Jega alone cannot do the miracle Nigerians are expecting. We do have an adage that if the head of the stream is destroyed then the rest of the stream is bad. So a head who in the past has commitment to the philosophy of good leadership and fashion to doing what is right; if he can carry that to INEC then he will be a good leader. But having gotten a good leader to make him work to meet our expectation,  forget that we don’t have an accurate censors, we need a reliable voter register so that people can vote and their vote will be counted. Then we need Nigerians, to desire that enough is enough, “I will not take bribe to vote for anybody. I will want to serve as presiding officer, a polling agent or office who will not be bribed. That as a citizen, I will not wait for anybody to give me rice and salt to induce me to vote”. Because it is his money he used to buy the rice and salt, and the greed in him will make, when gets to office, to recover the money he used to buy the rice and salt. He not only recovers that but he will recover more than enough to buy the next rice and salt. So Jega, as a leader cannot do the miracle. I am glad the President appointed him but there are a number of other things that must be done for him to succeed. The political parties must begin to stand for something. What is the mission statement or vision of any political party in Nigeria which aggregates those who believe in that to go there? I don’t see it.  They should begin this internal democracy where even among themselves they freely allow people who are capable to be voted for by themselves.  If they present good candidate, the candidate doesn’t need to bride anybody to vote for him.

Squ Ldr.
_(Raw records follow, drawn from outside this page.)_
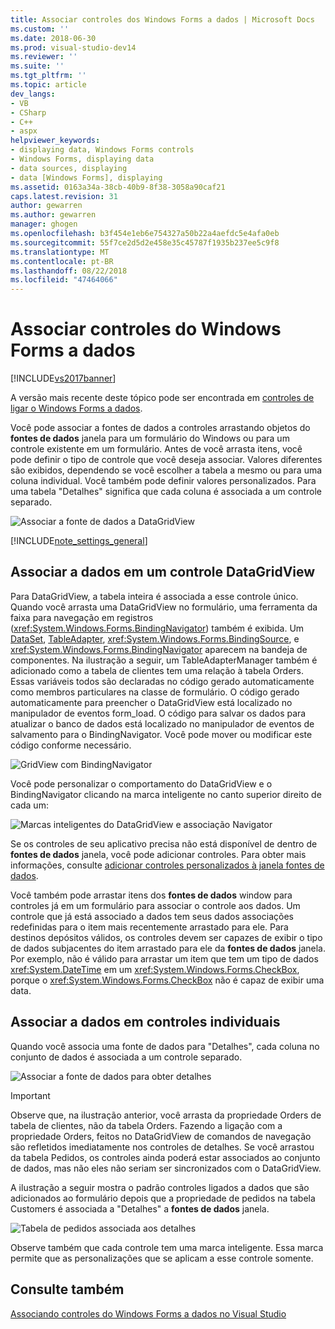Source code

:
 ```yaml
---
title: Associar controles dos Windows Forms a dados | Microsoft Docs
ms.custom: ''
ms.date: 2018-06-30
ms.prod: visual-studio-dev14
ms.reviewer: ''
ms.suite: ''
ms.tgt_pltfrm: ''
ms.topic: article
dev_langs:
- VB
- CSharp
- C++
- aspx
helpviewer_keywords:
- displaying data, Windows Forms controls
- Windows Forms, displaying data
- data sources, displaying
- data [Windows Forms], displaying
ms.assetid: 0163a34a-38cb-40b9-8f38-3058a90caf21
caps.latest.revision: 31
author: gewarren
ms.author: gewarren
manager: ghogen
ms.openlocfilehash: b3f454e1eb6e754327a50b22a4aefdc5e4afa0eb
ms.sourcegitcommit: 55f7ce2d5d2e458e35c45787f1935b237ee5c9f8
ms.translationtype: MT
ms.contentlocale: pt-BR
ms.lasthandoff: 08/22/2018
ms.locfileid: "47464066"
---
```

# <a name="bind-windows-forms-controls-to-data"></a>Associar controles do Windows Forms a dados
[!INCLUDE[vs2017banner](../includes/vs2017banner.md)]

A versão mais recente deste tópico pode ser encontrada em [controles de ligar o Windows Forms a dados](https://docs.microsoft.com/visualstudio/data-tools/bind-windows-forms-controls-to-data).  
  
  
Você pode associar a fontes de dados a controles arrastando objetos do **fontes de dados** janela para um formulário do Windows ou para um controle existente em um formulário. Antes de você arrasta itens, você pode definir o tipo de controle que você deseja associar. Valores diferentes são exibidos, dependendo se você escolher a tabela a mesmo ou para uma coluna individual.  Você também pode definir valores personalizados. Para uma tabela "Detalhes" significa que cada coluna é associada a um controle separado.  
  
 ![Associar a fonte de dados a DataGridView](../data-tools/media/raddata-bind-data-source-to-datagridview.png "fonte de dados de ligação raddata DataGridView")  
  
 [!INCLUDE[note_settings_general](../includes/note-settings-general-md.md)]  
  
## <a name="bind-to--data-in-a-datagridview-control"></a>Associar a dados em um controle DataGridView  
 Para DataGridView, a tabela inteira é associada a esse controle único. Quando você arrasta uma DataGridView no formulário, uma ferramenta da faixa para navegação em registros (<xref:System.Windows.Forms.BindingNavigator>) também é exibida. Um [DataSet](../data-tools/dataset-tools-in-visual-studio.md), [TableAdapter](../data-tools/tableadapter-overview.md), <xref:System.Windows.Forms.BindingSource>, e <xref:System.Windows.Forms.BindingNavigator> aparecem na bandeja de componentes. Na ilustração a seguir, um TableAdapterManager também é adicionado como a tabela de clientes tem uma relação à tabela Orders. Essas variáveis todos são declaradas no código gerado automaticamente como membros particulares na classe de formulário. O código gerado automaticamente para preencher o DataGridView está localizado no manipulador de eventos form_load. O código para salvar os dados para atualizar o banco de dados está localizado no manipulador de eventos de salvamento para o BindingNavigator. Você pode mover ou modificar este código conforme necessário.  
  
 ![GridView com BindingNavigator](../data-tools/media/raddata-gridview-with-bindingnavigator.png "raddata GridView com o BindingNavigator")  
  
 Você pode personalizar o comportamento do DataGridView e o BindingNavigator clicando na marca inteligente no canto superior direito de cada um:  
  
 ![Marcas inteligentes do DataGridView e associação Navigator](../data-tools/media/raddata-datagridview-and-binding-navigator-smart-tags.png "raddata DataGridView e associação Navigator marcas inteligentes")  
  
 Se os controles de seu aplicativo precisa não está disponível de dentro de **fontes de dados** janela, você pode adicionar controles. Para obter mais informações, consulte [adicionar controles personalizados à janela fontes de dados](../data-tools/add-custom-controls-to-the-data-sources-window.md).  
  
 Você também pode arrastar itens dos **fontes de dados** window para controles já em um formulário para associar o controle aos dados. Um controle que já está associado a dados tem seus dados associações redefinidas para o item mais recentemente arrastado para ele. Para destinos depósitos válidos, os controles devem ser capazes de exibir o tipo de dados subjacentes do item arrastado para ele da **fontes de dados** janela. Por exemplo, não é válido para arrastar um item que tem um tipo de dados <xref:System.DateTime> em um <xref:System.Windows.Forms.CheckBox>, porque o <xref:System.Windows.Forms.CheckBox> não é capaz de exibir uma data.  
  
## <a name="bind-to--data-in-individual-controls"></a>Associar a dados em controles individuais  
 Quando você associa uma fonte de dados para "Detalhes", cada coluna no conjunto de dados é associada a um controle separado.  
  
 ![Associar a fonte de dados para obter detalhes](../data-tools/media/raddata-bind-data-source-to-details.png "raddata fonte de dados de ligação para obter detalhes")  
  
> [!IMPORTANT]
>  Observe que, na ilustração anterior, você arrasta da propriedade Orders de tabela de clientes, não da tabela Orders. Fazendo a ligação com a propriedade Orders, feitos no DataGridView de comandos de navegação são refletidos imediatamente nos controles de detalhes. Se você arrastou da tabela Pedidos, os controles ainda poderá estar associados ao conjunto de dados, mas não eles não seriam ser sincronizados com o DataGridView.  
  
 A ilustração a seguir mostra o padrão controles ligados a dados que são adicionados ao formulário depois que a propriedade de pedidos na tabela Customers é associada a "Detalhes" a **fontes de dados** janela.  
  
 ![Tabela de pedidos associada aos detalhes](../data-tools/media/raddata-orders-table-bound-to-details.png "raddata pedidos tabela vinculada detalhes")  
  
 Observe também que cada controle tem uma marca inteligente. Essa marca permite que as personalizações que se aplicam a esse controle somente.  
  
## <a name="see-also"></a>Consulte também  
 [Associando controles do Windows Forms a dados no Visual Studio](../data-tools/bind-windows-forms-controls-to-data-in-visual-studio.md)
N.E. Ordu-Obuah (Rtd.)

Jega as every other Nigerian has a stake in Nigeria. If we give him a chance, without writing him off completely, he might just be the umpire we are looking for. But it is very important for us to know, what kind of working document does he have? Has he been empowered enough to take a decision without having being encumbered from outside? How is he getting funding? Does he have an independent purse? Or does he depend on funding from somewhere? Because it is a common saying  that he who pays the piper dictates the tune. To me, it is not just the tune, he that pays the piper dictates the dancing steps, the venue and the spectators that will watch. My reservations about the person, Jega, is that while Iwu was the Chairman he was a consultant with INEC and I also know that he deputised for Iwu once in ASUU. So if you look at it from that angle, you will be looking different fingers of the same hand. I think that Jega as an individual has the responsibility to do what is  right so that history can justify him being a Nigerian.

Chief Patrick E. Oboh, MD/CEO, Pobeck Tech. Services Ltd.

I recall the development in the refinery. For a long time Nigeria’s refineries were not working because of the process. When the process or procedure is faulty no matter the man at the helm of affairs, it is going to be faulted. If he doesn’t fault himself, the process will fault him. In the refinery, big operation like that, the approval authority of the managing director is so limited that for so many things he had to go to Abuja to get clearance. And a producing factory where you have a lot of equipment turning, there are things that require immediate attention. So if you have a responsibility without the necessary authority then the system is already going to fault you. Does he have the process or does the procedure make it clear for him to succeed in his job? Does the law back him up; does it truly give him independent. Judging from what has been said of his antecedent, he is a candidate that is qualified to do the job. And everybody is happy about that. And I hope he has the relevant authority. There is an authority you need to operate. If you need to recruit a staff and you don’t have the authority, to the extent you have delay, you are going to fail to that extent. If the system doesn’t give you that authority that you require to conduct your assignment then you are on a way to failure. If he is truly independent and every thing that he needs to succeed is in place, then we will  be judged by what he was suppose to do he did not do or what he was not suppose to do and he did. We want to see the process and procedure well published, it shouldn’t be shroulded in secrecy.